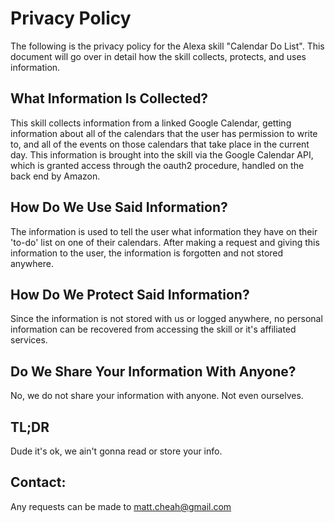 # Privacy Policy

The following is the privacy policy for the Alexa skill "Calendar Do List". 
This document will go over in detail how the skill collects, protects, and uses information.

## What Information Is Collected?

This skill collects information from a linked Google Calendar, getting information about all of the calendars that the user has permission to write to, and all of the events on those calendars that take place in the current day.
This information is brought into the skill via the Google Calendar API, which is granted access through the oauth2 procedure, handled on the back end by Amazon. 

## How Do We Use Said Information?

The information is used to tell the user what information they have on their 'to-do' list on one of their calendars. After making a request and giving this information to the user, the information is forgotten and not stored anywhere.  

## How Do We Protect Said Information?

Since the information is not stored with us or logged anywhere, no personal information can be recovered from accessing the skill or it's affiliated services.  

## Do We Share Your Information With Anyone?

No, we do not share your information with anyone. Not even ourselves. 

## TL;DR

Dude it's ok, we ain't gonna read or store your info.

## Contact:

Any requests can be made to matt.cheah@gmail.com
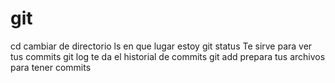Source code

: # git

cd cambiar de directorio 
ls en que lugar estoy
git status Te sirve para ver tus commits
git log te da el historial de commits
git add prepara tus archivos para tener commits 


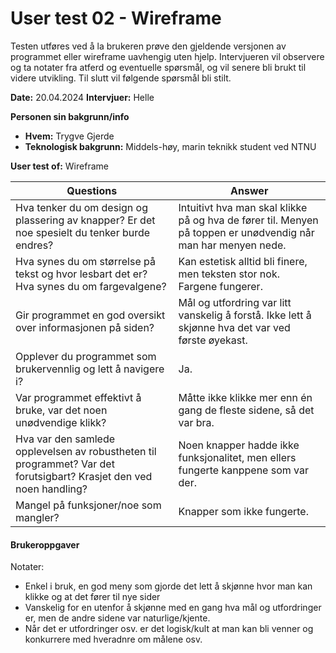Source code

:  

# User test 02 - Wireframe



Testen utføres ved å la brukeren prøve den gjeldende versjonen av programmet eller
wireframe uavhengig uten hjelp. Intervjueren vil observere og ta notater fra atferd og
eventuelle spørsmål, og vil senere bli brukt til videre utvikling. Til slutt vil følgende spørsmål
bli stilt.



**Date:** 20.04.2024
**Intervjuer:** Helle

**Personen sin bakgrunn/info**

- **Hvem:** Trygve Gjerde 
- **Teknologisk bakgrunn:** Middels-høy, marin teknikk student ved NTNU

**User test of:** Wireframe



| Questions                                                    | Answer                                                       |
| ------------------------------------------------------------ | ------------------------------------------------------------ |
| Hva tenker du om design og plassering av knapper? Er det noe spesielt du tenker burde endres? | Intuitivt hva man skal klikke på og hva de fører til. Menyen på toppen er unødvendig når man har menyen nede. |
| Hva synes du om størrelse på tekst og hvor lesbart det er? Hva synes du om fargevalgene? | Kan estetisk alltid bli finere, men teksten stor nok. Fargene fungerer. |
| Gir programmet en god oversikt over informasjonen på siden?  | Mål og utfordring var litt vanskelig å forstå. Ikke lett å skjønne hva det var ved første øyekast. |
| Opplever du programmet som brukervennlig og lett å navigere i? | Ja.                                                          |
| Var programmet effektivt å bruke, var det noen unødvendige klikk? | Måtte ikke klikke mer enn én gang de fleste sidene, så det var bra. |
| Hva var den samlede opplevelsen av robustheten til programmet? Var det forutsigbart? Krasjet den ved noen handling? | Noen knapper hadde ikke funksjonalitet, men ellers fungerte kanppene som var der. |
| Mangel på funksjoner/noe som mangler?                        | Knapper som ikke fungerte.                                   |



#### Brukeroppgaver

Notater:
- Enkel i bruk, en god meny som gjorde det lett å skjønne hvor man kan klikke og at det
fører til nye sider
- Vanskelig for en utenfor å skjønne med en gang hva mål og utfordringer er, men de
andre sidene var naturlige/kjente.
- Når det er utfordringer osv. er det logisk/kult at man kan bli venner og konkurrere med
hveradnre om målene osv.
++++++++++++++++++++
## EXERCISE BRIEF
In the listing above, find the line containing "Dude it's ok, we" and the line containing "wireframe uavhengig uten", then write out both of them and every line between, exactly, with no pictures.

## RESPONSE BELOW
Dude it's ok, we ain't gonna read or store your info.

## Contact:

Any requests can be made to matt.cheah@gmail.com
Source code

: # git

cd cambiar de directorio 
ls en que lugar estoy
git status Te sirve para ver tus commits
git log te da el historial de commits
git add prepara tus archivos para tener commits 


Source code

:  

# User test 02 - Wireframe



Testen utføres ved å la brukeren prøve den gjeldende versjonen av programmet eller
wireframe uavhengig uten hjelp. Intervjueren vil observere og ta notater fra atferd og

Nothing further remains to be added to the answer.